The housing market and the consumer confidence index serve as indicators for the strength of the piano market. Often times, pianos are purchased in conjunction with a home, which is why the number of houses built or purchased and the price trajectory of housing are likely to impact piano sales.

Pianos come at all different prices, ranging from $4,000 for a vertical piano to $50,000 for a great piano. Fulk emphasizes parents don’t have to spend ridiculous sums of money to get their children started playing.

$3,500 to $4,000 Vertical piano

$7,000 to $8,000 Baby grand piano

$50,000 to $60,000 Really great piano

Most all pianos can last a long time, Fulk said.
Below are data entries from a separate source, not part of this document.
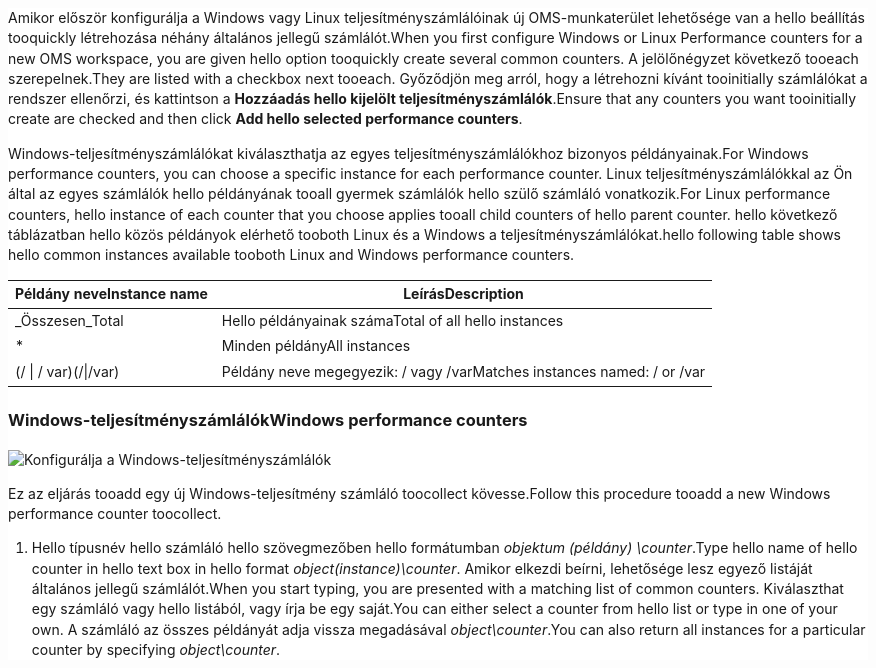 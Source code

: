 <span data-ttu-id="c9ec8-110">Amikor először konfigurálja a Windows vagy Linux teljesítményszámlálóinak új OMS-munkaterület lehetősége van a hello beállítás tooquickly létrehozása néhány általános jellegű számlálót.</span><span class="sxs-lookup"><span data-stu-id="c9ec8-110">When you first configure Windows or Linux Performance counters for a new OMS workspace, you are given hello option tooquickly create several common counters.</span></span>  <span data-ttu-id="c9ec8-111">A jelölőnégyzet következő tooeach szerepelnek.</span><span class="sxs-lookup"><span data-stu-id="c9ec8-111">They are listed with a checkbox next tooeach.</span></span>  <span data-ttu-id="c9ec8-112">Győződjön meg arról, hogy a létrehozni kívánt tooinitially számlálókat a rendszer ellenőrzi, és kattintson a **Hozzáadás hello kijelölt teljesítményszámlálók**.</span><span class="sxs-lookup"><span data-stu-id="c9ec8-112">Ensure that any counters you want tooinitially create are checked and then click **Add hello selected performance counters**.</span></span>

<span data-ttu-id="c9ec8-113">Windows-teljesítményszámlálókat kiválaszthatja az egyes teljesítményszámlálókhoz bizonyos példányainak.</span><span class="sxs-lookup"><span data-stu-id="c9ec8-113">For Windows performance counters, you can choose a specific instance for each performance counter.</span></span> <span data-ttu-id="c9ec8-114">Linux teljesítményszámlálókkal az Ön által az egyes számlálók hello példányának tooall gyermek számlálók hello szülő számláló vonatkozik.</span><span class="sxs-lookup"><span data-stu-id="c9ec8-114">For Linux performance counters, hello instance of each counter that you choose applies tooall child counters of hello parent counter.</span></span> <span data-ttu-id="c9ec8-115">hello következő táblázatban hello közös példányok elérhető tooboth Linux és a Windows a teljesítményszámlálókat.</span><span class="sxs-lookup"><span data-stu-id="c9ec8-115">hello following table shows hello common instances available tooboth Linux and Windows performance counters.</span></span>

| <span data-ttu-id="c9ec8-116">Példány neve</span><span class="sxs-lookup"><span data-stu-id="c9ec8-116">Instance name</span></span> | <span data-ttu-id="c9ec8-117">Leírás</span><span class="sxs-lookup"><span data-stu-id="c9ec8-117">Description</span></span> |
| --- | --- |
| <span data-ttu-id="c9ec8-118">\_Összesen</span><span class="sxs-lookup"><span data-stu-id="c9ec8-118">\_Total</span></span> |<span data-ttu-id="c9ec8-119">Hello példányainak száma</span><span class="sxs-lookup"><span data-stu-id="c9ec8-119">Total of all hello instances</span></span> |
| \* |<span data-ttu-id="c9ec8-120">Minden példány</span><span class="sxs-lookup"><span data-stu-id="c9ec8-120">All instances</span></span> |
| <span data-ttu-id="c9ec8-121">(/ &#124; / var)</span><span class="sxs-lookup"><span data-stu-id="c9ec8-121">(/&#124;/var)</span></span> |<span data-ttu-id="c9ec8-122">Példány neve megegyezik: / vagy /var</span><span class="sxs-lookup"><span data-stu-id="c9ec8-122">Matches instances named: / or /var</span></span> |

### <a name="windows-performance-counters"></a><span data-ttu-id="c9ec8-123">Windows-teljesítményszámlálók</span><span class="sxs-lookup"><span data-stu-id="c9ec8-123">Windows performance counters</span></span>

![Konfigurálja a Windows-teljesítményszámlálók](media/log-analytics-data-sources-performance-counters/configure-windows.png)

<span data-ttu-id="c9ec8-125">Ez az eljárás tooadd egy új Windows-teljesítmény számláló toocollect kövesse.</span><span class="sxs-lookup"><span data-stu-id="c9ec8-125">Follow this procedure tooadd a new Windows performance counter toocollect.</span></span>

1. <span data-ttu-id="c9ec8-126">Hello típusnév hello számláló hello szövegmezőben hello formátumban *objektum (példány) \counter*.</span><span class="sxs-lookup"><span data-stu-id="c9ec8-126">Type hello name of hello counter in hello text box in hello format *object(instance)\counter*.</span></span>  <span data-ttu-id="c9ec8-127">Amikor elkezdi beírni, lehetősége lesz egyező listáját általános jellegű számlálót.</span><span class="sxs-lookup"><span data-stu-id="c9ec8-127">When you start typing, you are presented with a matching list of common counters.</span></span>  <span data-ttu-id="c9ec8-128">Kiválaszthat egy számláló vagy hello listából, vagy írja be egy saját.</span><span class="sxs-lookup"><span data-stu-id="c9ec8-128">You can either select a counter from hello list or type in one of your own.</span></span>  <span data-ttu-id="c9ec8-129">A számláló az összes példányát adja vissza megadásával *object\counter*.</span><span class="sxs-lookup"><span data-stu-id="c9ec8-129">You can also return all instances for a particular counter by specifying *object\counter*.</span></span>  
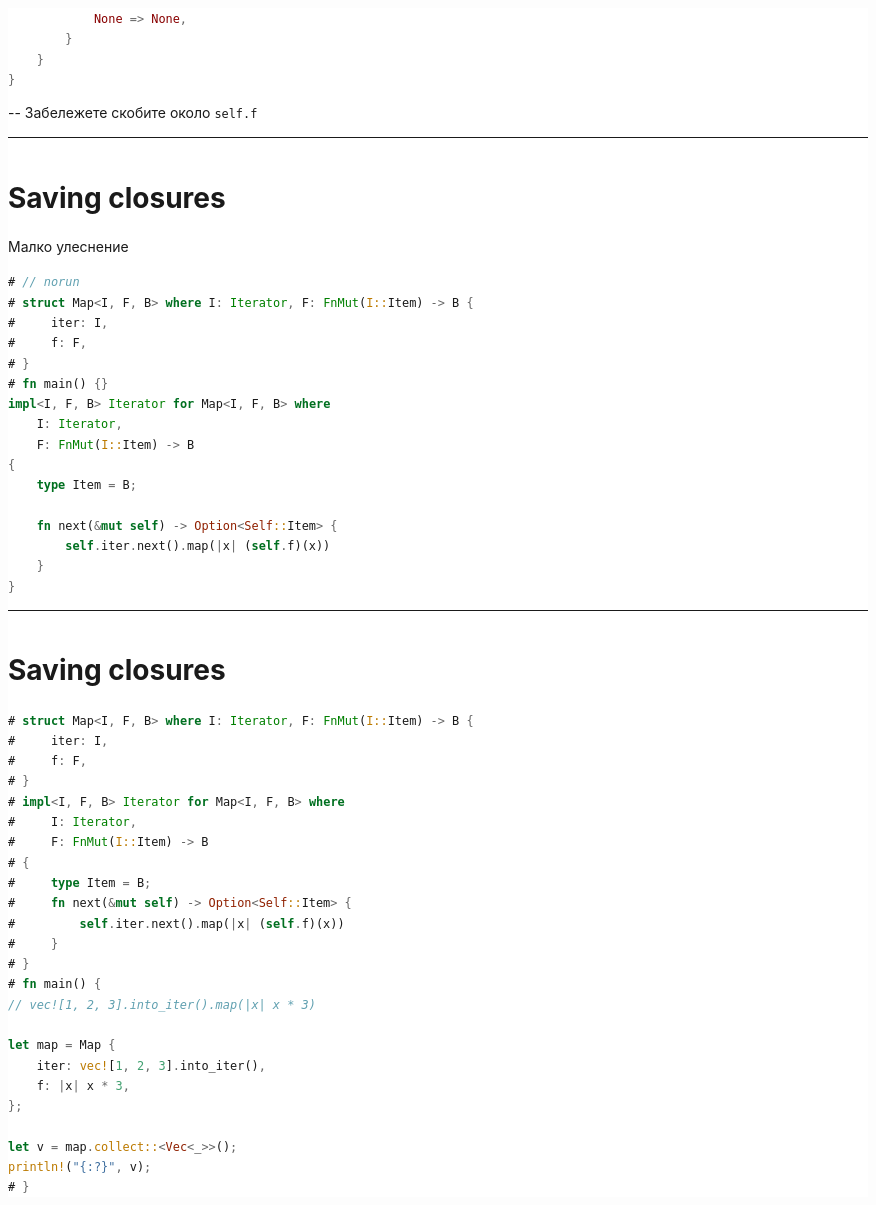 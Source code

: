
 ```rust
            None => None,
        }
    }
}
```

--
Забележете скобите около `self.f`

---

# Saving closures

Малко улеснение

```rust
# // norun
# struct Map<I, F, B> where I: Iterator, F: FnMut(I::Item) -> B {
#     iter: I,
#     f: F,
# }
# fn main() {}
impl<I, F, B> Iterator for Map<I, F, B> where
    I: Iterator,
    F: FnMut(I::Item) -> B
{
    type Item = B;

    fn next(&mut self) -> Option<Self::Item> {
        self.iter.next().map(|x| (self.f)(x))
    }
}
```

---

# Saving closures

```rust
# struct Map<I, F, B> where I: Iterator, F: FnMut(I::Item) -> B {
#     iter: I,
#     f: F,
# }
# impl<I, F, B> Iterator for Map<I, F, B> where
#     I: Iterator,
#     F: FnMut(I::Item) -> B
# {
#     type Item = B;
#     fn next(&mut self) -> Option<Self::Item> {
#         self.iter.next().map(|x| (self.f)(x))
#     }
# }
# fn main() {
// vec![1, 2, 3].into_iter().map(|x| x * 3)

let map = Map {
    iter: vec![1, 2, 3].into_iter(),
    f: |x| x * 3,
};

let v = map.collect::<Vec<_>>();
println!("{:?}", v);
# }
```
“Quality pianos are really multigenerational,” Fulk said. “In a typical home, they might last 80 or 100 years.”

“How many refrigerators would you have during that time?” he said with a laugh.

Chaney: 704-358-5197; Twitter: @sechaney

More about Piedmont Music Center

Founded: 1972 in Winston-Salem.

Charlotte location: 726 Tyvola Road

Chris Fulk’s favorite piano pieces: “Rachmaninoff Piano Concerto No. 3” by Sergei Rachmaninoff, and “Scenes From Childhood” by Robert Schumann

His reasons people should play the piano:

▪ It can help ward off Alzheimer’s disease, according to recent research.

▪ “It makes you smarter and creates activity in the brain that is almost like an explosion.”

▪ “It’s one of the greatest pursuits you can have from a professional standpoint or a non-professional standpoint.”